Só quem está na linha frente da pandemia do coronavírus sabe como é ter que decidir sobre a vida dos pacientes. Por causa do grande número de infectados que supera a quantidade de leitos disponíveis, muitas vezes os médicos precisam dar preferência para os doentes em estado mais grave. Essa é uma decisão muito difícil, mas que precisa ser tomada em uma situação como essa que o mundo está vivendo.
Porém, muitas pessoas preferem ignorar a importância dos profissionais de saúde e culpá-los por não conseguirem salvar a todos. O médico Daniel Gatica, que atua na cidade de Oán, no interior da Argentina, foi um dos profissionais que sofreu com a ira de pessoas abaladas pela perda de um familiar.
Depois de ser apedrejado pela família de um paciente que não resistiu à doença, o médico resolveu deixar a linha de frente da pandemia, pois chegou ao seu limite. Ele explicou sua decisão em uma carta que publicou em seu Facebook:
“Hoje digo basta, hoje sinto que fracassei. 12 dias de puro estresse, apenas dando más notícias.
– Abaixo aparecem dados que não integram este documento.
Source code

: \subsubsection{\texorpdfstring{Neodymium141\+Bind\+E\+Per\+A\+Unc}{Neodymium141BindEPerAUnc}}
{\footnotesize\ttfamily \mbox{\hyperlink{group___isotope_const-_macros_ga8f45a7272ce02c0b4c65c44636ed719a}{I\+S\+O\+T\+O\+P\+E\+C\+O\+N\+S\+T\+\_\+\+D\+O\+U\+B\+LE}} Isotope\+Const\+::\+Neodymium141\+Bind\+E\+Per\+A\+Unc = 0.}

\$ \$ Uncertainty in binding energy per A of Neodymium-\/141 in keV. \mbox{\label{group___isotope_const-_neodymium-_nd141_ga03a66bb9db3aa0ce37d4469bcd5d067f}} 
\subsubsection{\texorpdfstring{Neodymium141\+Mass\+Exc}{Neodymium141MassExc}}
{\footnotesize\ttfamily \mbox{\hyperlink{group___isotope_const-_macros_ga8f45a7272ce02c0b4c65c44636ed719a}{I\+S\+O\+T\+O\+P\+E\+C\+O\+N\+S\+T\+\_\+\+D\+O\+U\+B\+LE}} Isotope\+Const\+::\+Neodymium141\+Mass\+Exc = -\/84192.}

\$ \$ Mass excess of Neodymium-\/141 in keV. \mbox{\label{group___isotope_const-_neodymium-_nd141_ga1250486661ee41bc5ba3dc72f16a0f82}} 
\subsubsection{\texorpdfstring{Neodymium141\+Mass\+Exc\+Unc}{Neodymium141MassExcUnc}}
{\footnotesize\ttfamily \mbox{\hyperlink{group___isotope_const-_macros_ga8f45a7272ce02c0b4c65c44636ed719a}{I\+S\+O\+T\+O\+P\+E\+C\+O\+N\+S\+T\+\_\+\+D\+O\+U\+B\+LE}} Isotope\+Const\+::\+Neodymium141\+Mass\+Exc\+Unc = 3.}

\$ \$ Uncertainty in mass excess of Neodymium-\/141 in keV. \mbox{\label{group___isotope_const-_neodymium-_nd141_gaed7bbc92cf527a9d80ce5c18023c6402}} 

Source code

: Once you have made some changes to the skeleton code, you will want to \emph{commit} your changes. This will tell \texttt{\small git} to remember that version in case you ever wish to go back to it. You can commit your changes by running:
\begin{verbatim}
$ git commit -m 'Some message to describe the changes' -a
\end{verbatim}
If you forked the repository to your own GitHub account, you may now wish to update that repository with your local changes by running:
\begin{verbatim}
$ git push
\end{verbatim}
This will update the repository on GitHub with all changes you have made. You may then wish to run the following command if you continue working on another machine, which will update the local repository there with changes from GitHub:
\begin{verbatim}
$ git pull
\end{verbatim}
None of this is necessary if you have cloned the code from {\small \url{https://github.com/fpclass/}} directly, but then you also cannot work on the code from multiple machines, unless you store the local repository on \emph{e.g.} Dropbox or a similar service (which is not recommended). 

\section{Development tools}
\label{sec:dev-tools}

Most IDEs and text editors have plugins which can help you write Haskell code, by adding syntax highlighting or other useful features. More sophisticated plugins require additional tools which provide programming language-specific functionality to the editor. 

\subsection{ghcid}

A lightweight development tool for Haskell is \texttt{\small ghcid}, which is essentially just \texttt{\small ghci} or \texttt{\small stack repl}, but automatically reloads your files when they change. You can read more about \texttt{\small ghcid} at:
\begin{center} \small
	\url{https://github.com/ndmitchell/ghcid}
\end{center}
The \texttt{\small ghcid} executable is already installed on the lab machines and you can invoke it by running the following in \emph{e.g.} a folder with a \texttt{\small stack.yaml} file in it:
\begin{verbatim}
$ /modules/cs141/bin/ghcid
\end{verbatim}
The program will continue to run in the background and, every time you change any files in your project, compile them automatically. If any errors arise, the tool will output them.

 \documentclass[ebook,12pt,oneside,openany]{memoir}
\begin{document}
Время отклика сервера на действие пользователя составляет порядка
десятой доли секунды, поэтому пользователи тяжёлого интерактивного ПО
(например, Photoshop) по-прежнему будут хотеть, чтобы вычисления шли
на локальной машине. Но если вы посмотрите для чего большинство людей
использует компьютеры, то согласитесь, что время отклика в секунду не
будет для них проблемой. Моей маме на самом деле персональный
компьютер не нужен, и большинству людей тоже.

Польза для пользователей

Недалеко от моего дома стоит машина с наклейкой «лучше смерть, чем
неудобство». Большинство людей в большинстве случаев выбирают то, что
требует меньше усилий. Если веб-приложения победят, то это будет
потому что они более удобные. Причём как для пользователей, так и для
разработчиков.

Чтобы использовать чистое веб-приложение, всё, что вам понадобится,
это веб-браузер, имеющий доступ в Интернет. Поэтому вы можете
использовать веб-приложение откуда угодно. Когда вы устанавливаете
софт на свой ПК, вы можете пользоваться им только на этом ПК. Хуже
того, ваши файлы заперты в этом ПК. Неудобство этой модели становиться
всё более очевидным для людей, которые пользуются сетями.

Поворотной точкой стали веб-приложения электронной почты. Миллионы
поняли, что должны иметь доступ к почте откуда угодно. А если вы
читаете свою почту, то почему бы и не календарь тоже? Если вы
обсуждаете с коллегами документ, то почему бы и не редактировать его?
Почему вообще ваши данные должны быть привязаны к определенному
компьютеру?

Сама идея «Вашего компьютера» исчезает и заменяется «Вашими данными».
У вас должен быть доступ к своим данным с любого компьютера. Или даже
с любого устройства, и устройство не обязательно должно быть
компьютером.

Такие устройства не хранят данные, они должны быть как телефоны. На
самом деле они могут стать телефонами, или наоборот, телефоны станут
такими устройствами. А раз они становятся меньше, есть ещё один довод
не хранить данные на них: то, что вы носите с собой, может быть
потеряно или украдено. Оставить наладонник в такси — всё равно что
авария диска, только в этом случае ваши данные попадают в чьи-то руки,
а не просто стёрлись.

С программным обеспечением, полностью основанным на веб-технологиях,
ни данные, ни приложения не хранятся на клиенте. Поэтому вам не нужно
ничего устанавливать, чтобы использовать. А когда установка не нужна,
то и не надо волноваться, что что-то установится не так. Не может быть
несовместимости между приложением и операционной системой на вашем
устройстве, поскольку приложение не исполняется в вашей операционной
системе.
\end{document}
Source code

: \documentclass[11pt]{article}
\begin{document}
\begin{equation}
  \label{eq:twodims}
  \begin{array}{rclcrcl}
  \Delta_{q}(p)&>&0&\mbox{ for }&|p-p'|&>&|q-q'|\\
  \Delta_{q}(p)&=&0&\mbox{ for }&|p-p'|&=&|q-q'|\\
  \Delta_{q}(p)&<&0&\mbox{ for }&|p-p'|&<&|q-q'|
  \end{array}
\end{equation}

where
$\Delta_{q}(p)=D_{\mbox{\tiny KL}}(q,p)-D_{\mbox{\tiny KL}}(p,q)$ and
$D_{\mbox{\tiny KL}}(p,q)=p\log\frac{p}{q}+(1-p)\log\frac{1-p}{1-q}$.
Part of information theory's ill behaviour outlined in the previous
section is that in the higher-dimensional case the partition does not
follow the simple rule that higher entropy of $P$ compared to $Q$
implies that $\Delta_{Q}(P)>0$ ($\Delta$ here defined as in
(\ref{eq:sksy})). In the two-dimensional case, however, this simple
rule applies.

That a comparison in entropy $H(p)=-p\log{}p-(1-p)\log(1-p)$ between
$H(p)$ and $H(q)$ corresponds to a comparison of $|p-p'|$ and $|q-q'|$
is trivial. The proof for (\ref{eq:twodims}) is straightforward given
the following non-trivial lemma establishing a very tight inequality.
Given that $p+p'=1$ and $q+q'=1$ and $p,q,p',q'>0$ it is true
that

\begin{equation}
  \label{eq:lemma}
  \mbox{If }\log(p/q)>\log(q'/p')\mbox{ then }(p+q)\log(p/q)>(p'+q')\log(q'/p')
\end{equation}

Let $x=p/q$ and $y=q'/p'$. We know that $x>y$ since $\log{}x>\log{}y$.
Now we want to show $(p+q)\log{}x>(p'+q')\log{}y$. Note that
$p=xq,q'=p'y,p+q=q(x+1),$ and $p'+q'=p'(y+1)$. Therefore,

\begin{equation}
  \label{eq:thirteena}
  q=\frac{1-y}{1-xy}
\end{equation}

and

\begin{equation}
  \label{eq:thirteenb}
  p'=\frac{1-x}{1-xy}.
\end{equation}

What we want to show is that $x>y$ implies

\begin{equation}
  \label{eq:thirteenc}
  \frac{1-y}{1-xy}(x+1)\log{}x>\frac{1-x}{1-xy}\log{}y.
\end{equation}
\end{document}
Estou cansado de ter três mortes em uma tarde ou cinco em uma noite e saber que nunca há um leito na UTI. Quantas vezes eu dormi de pé ainda usando o EPI (equipamento de proteção individual) depois de atender 32, 40 ou 64 pacientes. Tudo para quê? Receber isso… um ataque físico. Não aguento mais”.
No hospital em que o médico trabalhava, já não havia mais oxigênio o suficiente para todos os pacientes. Ele estava cansado de ter que escolher para quem dar um leito ou um tubo de oxigênio semivazio.
Depois da publicação, que viralizou, Daniel deu uma entrevista ao jornal Perfil, e reforçou sua mensagem. “Foi um dos momentos mais tristes da minha carreira”.
O médico trabalhava há 3 anos no Hospital San Vicente, que atende os 85 mil habitantes de Orán e muitas outras pessoas que moram nas cidades vizinhas. Com a chegada da pandemia, começaram a faltar leitos, medicamentos e oxigênio, aumentando o índice de mortalidade para 10% dos pacientes infectados.
Daniel também contou na entrevista como foi o ataque que ele sofreu: “Dois indivíduos desajustados começaram a jogar pedras onde eu estava. Uma passou a alguns centímetros do meu rosto e quebrou um vidro. Outra caiu no meu pé. Só não aconteceu algo pior graças aos familiares dos outros pacientes que me protegeram e contiveram os dois imprestáveis.”
Na visão do médico, a sociedade age com hipocrisia quando sente que já errou o bastante e agora não há mais o que fazer. “Quando era necessário se cuidar, tudo era diversão e, hoje, eles choram os mortos e exigem atenção. Essa pandemia despertou o pior de todos.”
Apesar da falta de cuidado em se proteger e da revolta hipócrita da população, o médico também sabe que as autoridades de saúde têm culpa:
“Eles sabem que somos 21 médicos dos quais 4 são residentes e que hoje são 7 trabalhando porque o resto adoeceu? Hoje me senti abandonado pelo sistema e, principalmente, pelo hospital. Onde estão os investimentos na saúde, os aplausos e os heróis? Porque meus colegas, amigos e companheiros não recebem desde junho?”
A carta de Daniel teve resultado por causa da grande repercussão. As autoridades da Argentina enviaram reforços ao hospital, fazendo com que a taxa de ocupação caísse de 100% para 65% e, assim, aumentasse as chances de salvar vidas.
“Eles abriram cerca de 40 leitos com oxigênio, o que amenizou muito a situação. É em uma escola em frente ao hospital, que fazia parte do plano de contingência, mas faltavam recursos. Agora, da noite para o dia, chegou o oxigênio, os leitos foram criados, e tudo o que tinha que aparecer apareceu”, disse o médico.